Material for this exercise: Begin

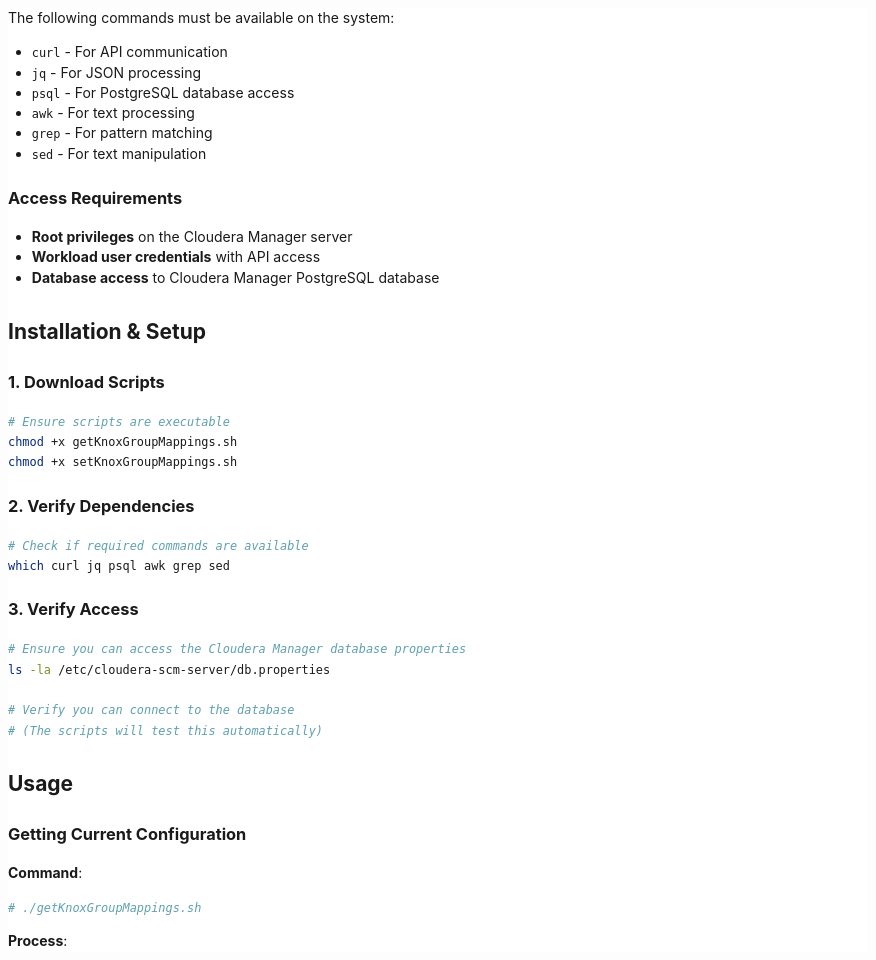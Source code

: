 The following commands must be available on the system:

- `curl` - For API communication
- `jq` - For JSON processing
- `psql` - For PostgreSQL database access
- `awk` - For text processing
- `grep` - For pattern matching
- `sed` - For text manipulation

### Access Requirements

- **Root privileges** on the Cloudera Manager server
- **Workload user credentials** with API access
- **Database access** to Cloudera Manager PostgreSQL database

## Installation & Setup

### 1. Download Scripts

```bash
# Ensure scripts are executable
chmod +x getKnoxGroupMappings.sh
chmod +x setKnoxGroupMappings.sh
```

### 2. Verify Dependencies

```bash
# Check if required commands are available
which curl jq psql awk grep sed
```

### 3. Verify Access

```bash
# Ensure you can access the Cloudera Manager database properties
ls -la /etc/cloudera-scm-server/db.properties

# Verify you can connect to the database
# (The scripts will test this automatically)
```

## Usage

### Getting Current Configuration

**Command**:

```bash
# ./getKnoxGroupMappings.sh
```

**Process**:
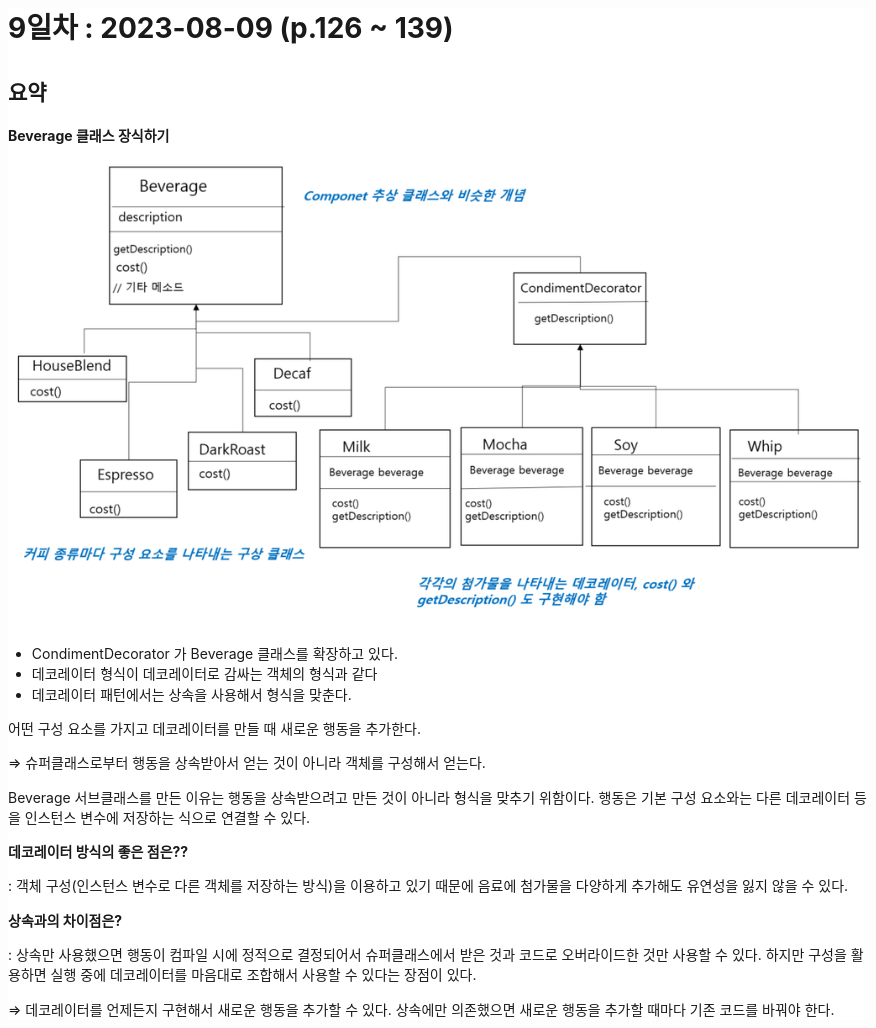 # 9일차 : 2023-08-09 (p.126 ~ 139)


## 요약

**Beverage 클래스 장식하기**

![16](16.png)

- CondimentDecorator 가 Beverage 클래스를 확장하고 있다.
- 데코레이터 형식이 데코레이터로 감싸는 객체의 형식과 같다
- 데코레이터 패턴에서는 상속을 사용해서 형식을 맞춘다.

어떤 구성 요소를 가지고 데코레이터를 만들 때 새로운 행동을 추가한다.

⇒ 슈퍼클래스로부터 행동을 상속받아서 얻는 것이 아니라 객체를 구성해서 얻는다.

Beverage 서브클래스를 만든 이유는 행동을 상속받으려고 만든 것이 아니라 형식을 맞추기 위함이다.  행동은 기본 구성 요소와는 다른 데코레이터 등을 인스턴스 변수에 저장하는 식으로 연결할 수 있다.

**데코레이터 방식의 좋은 점은??**

:  객체 구성(인스턴스 변수로 다른 객체를 저장하는 방식)을 이용하고 있기 때문에 음료에 첨가물을 다양하게 추가해도 유연성을 잃지 않을 수 있다.

**상속과의 차이점은?**

: 상속만 사용했으면 행동이 컴파일 시에 정적으로 결정되어서 슈퍼클래스에서 받은 것과 코드로 오버라이드한 것만 사용할 수 있다. 하지만 구성을 활용하면 실행 중에 데코레이터를 마음대로 조합해서 사용할 수 있다는 장점이 있다.

⇒ 데코레이터를 언제든지 구현해서 새로운 행동을 추가할 수 있다. 상속에만 의존했으면 새로운 행동을 추가할 때마다 기존 코드를 바꿔야 한다.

Material for this exercise: End

### [What you have to do]
The listing is to be repeated exactly, with its pictures removed.

### [Output of the task]
Source code

: The following commands must be available on the system:

- `curl` - For API communication
- `jq` - For JSON processing
- `psql` - For PostgreSQL database access
- `awk` - For text processing
- `grep` - For pattern matching
- `sed` - For text manipulation

### Access Requirements

- **Root privileges** on the Cloudera Manager server
- **Workload user credentials** with API access
- **Database access** to Cloudera Manager PostgreSQL database

## Installation & Setup

### 1. Download Scripts

```bash
# Ensure scripts are executable
chmod +x getKnoxGroupMappings.sh
chmod +x setKnoxGroupMappings.sh
```

### 2. Verify Dependencies

```bash
# Check if required commands are available
which curl jq psql awk grep sed
```

### 3. Verify Access

```bash
# Ensure you can access the Cloudera Manager database properties
ls -la /etc/cloudera-scm-server/db.properties

# Verify you can connect to the database
# (The scripts will test this automatically)
```

## Usage

### Getting Current Configuration

**Command**:

```bash
# ./getKnoxGroupMappings.sh
```

**Process**:
 # 9일차 : 2023-08-09 (p.126 ~ 139)


## 요약

**Beverage 클래스 장식하기**

![16](16.png)

- CondimentDecorator 가 Beverage 클래스를 확장하고 있다.
- 데코레이터 형식이 데코레이터로 감싸는 객체의 형식과 같다
- 데코레이터 패턴에서는 상속을 사용해서 형식을 맞춘다.

어떤 구성 요소를 가지고 데코레이터를 만들 때 새로운 행동을 추가한다.

⇒ 슈퍼클래스로부터 행동을 상속받아서 얻는 것이 아니라 객체를 구성해서 얻는다.

Beverage 서브클래스를 만든 이유는 행동을 상속받으려고 만든 것이 아니라 형식을 맞추기 위함이다.  행동은 기본 구성 요소와는 다른 데코레이터 등을 인스턴스 변수에 저장하는 식으로 연결할 수 있다.

**데코레이터 방식의 좋은 점은??**

:  객체 구성(인스턴스 변수로 다른 객체를 저장하는 방식)을 이용하고 있기 때문에 음료에 첨가물을 다양하게 추가해도 유연성을 잃지 않을 수 있다.

**상속과의 차이점은?**

: 상속만 사용했으면 행동이 컴파일 시에 정적으로 결정되어서 슈퍼클래스에서 받은 것과 코드로 오버라이드한 것만 사용할 수 있다. 하지만 구성을 활용하면 실행 중에 데코레이터를 마음대로 조합해서 사용할 수 있다는 장점이 있다.

⇒ 데코레이터를 언제든지 구현해서 새로운 행동을 추가할 수 있다. 상속에만 의존했으면 새로운 행동을 추가할 때마다 기존 코드를 바꿔야 한다.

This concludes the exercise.